(HOW TO COMPLETE THIS TASK):
Across these entries, how many lines contain the word "Accuracy"? Answer with only the number.

-------- EXERCISE INPUTS --------

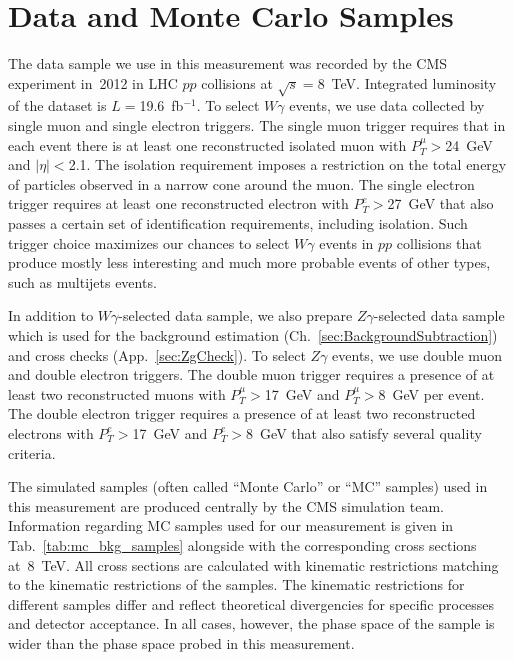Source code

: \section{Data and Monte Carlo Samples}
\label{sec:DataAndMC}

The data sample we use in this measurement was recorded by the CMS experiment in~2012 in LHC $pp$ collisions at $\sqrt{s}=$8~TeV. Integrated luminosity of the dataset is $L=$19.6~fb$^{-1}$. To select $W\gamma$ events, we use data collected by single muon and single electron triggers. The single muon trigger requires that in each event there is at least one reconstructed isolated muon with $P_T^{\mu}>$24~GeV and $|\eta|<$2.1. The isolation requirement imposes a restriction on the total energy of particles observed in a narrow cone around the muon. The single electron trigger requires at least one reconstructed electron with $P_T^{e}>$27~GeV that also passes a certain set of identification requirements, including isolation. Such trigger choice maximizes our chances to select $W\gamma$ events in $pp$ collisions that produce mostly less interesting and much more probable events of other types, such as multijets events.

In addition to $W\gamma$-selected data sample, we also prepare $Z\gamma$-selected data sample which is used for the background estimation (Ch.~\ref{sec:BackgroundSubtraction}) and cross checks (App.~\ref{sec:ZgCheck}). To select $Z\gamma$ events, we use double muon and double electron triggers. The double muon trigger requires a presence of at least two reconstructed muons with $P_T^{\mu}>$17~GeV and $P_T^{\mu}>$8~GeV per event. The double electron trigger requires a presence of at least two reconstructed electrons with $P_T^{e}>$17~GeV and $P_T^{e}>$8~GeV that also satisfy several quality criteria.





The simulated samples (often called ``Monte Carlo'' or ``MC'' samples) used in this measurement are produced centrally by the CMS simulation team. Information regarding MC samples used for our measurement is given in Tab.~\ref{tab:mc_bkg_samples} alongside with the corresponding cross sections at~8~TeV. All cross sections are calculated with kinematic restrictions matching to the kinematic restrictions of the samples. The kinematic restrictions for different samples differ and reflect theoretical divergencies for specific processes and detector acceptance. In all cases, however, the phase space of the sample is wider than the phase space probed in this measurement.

--------
-------- EXERCISE INPUTS --------

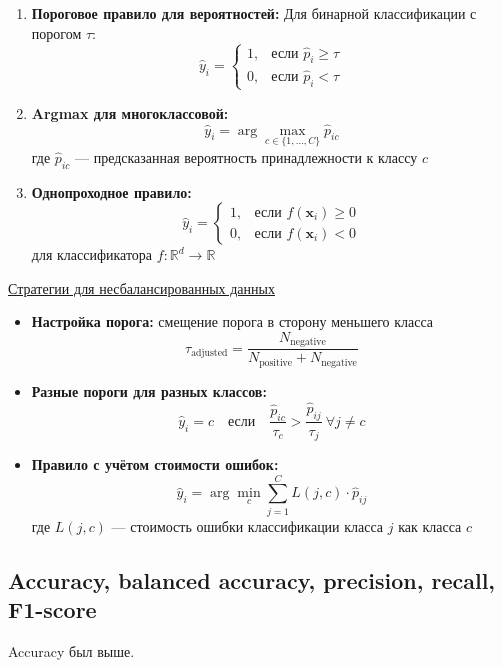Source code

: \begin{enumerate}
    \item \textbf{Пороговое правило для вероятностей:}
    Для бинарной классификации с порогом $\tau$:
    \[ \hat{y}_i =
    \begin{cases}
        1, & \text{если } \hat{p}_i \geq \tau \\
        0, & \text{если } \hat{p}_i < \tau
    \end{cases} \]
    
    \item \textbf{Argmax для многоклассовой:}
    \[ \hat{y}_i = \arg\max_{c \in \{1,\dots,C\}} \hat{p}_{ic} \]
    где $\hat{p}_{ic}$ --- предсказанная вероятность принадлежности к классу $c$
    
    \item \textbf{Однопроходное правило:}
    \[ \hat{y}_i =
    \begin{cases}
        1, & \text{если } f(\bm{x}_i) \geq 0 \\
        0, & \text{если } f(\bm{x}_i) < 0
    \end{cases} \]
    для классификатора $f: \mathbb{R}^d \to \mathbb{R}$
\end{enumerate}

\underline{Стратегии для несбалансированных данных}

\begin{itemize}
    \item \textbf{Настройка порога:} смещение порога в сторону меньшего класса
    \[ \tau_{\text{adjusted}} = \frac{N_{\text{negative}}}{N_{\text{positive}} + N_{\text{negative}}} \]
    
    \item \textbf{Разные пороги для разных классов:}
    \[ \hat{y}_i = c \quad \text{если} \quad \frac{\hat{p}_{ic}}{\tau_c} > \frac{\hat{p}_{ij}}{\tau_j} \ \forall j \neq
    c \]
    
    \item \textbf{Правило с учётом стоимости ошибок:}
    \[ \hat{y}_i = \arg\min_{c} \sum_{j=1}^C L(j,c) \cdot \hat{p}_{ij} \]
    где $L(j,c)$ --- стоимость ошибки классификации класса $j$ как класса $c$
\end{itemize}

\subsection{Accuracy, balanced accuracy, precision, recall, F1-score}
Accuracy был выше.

--------

(EXERCISE RESPONSE):
2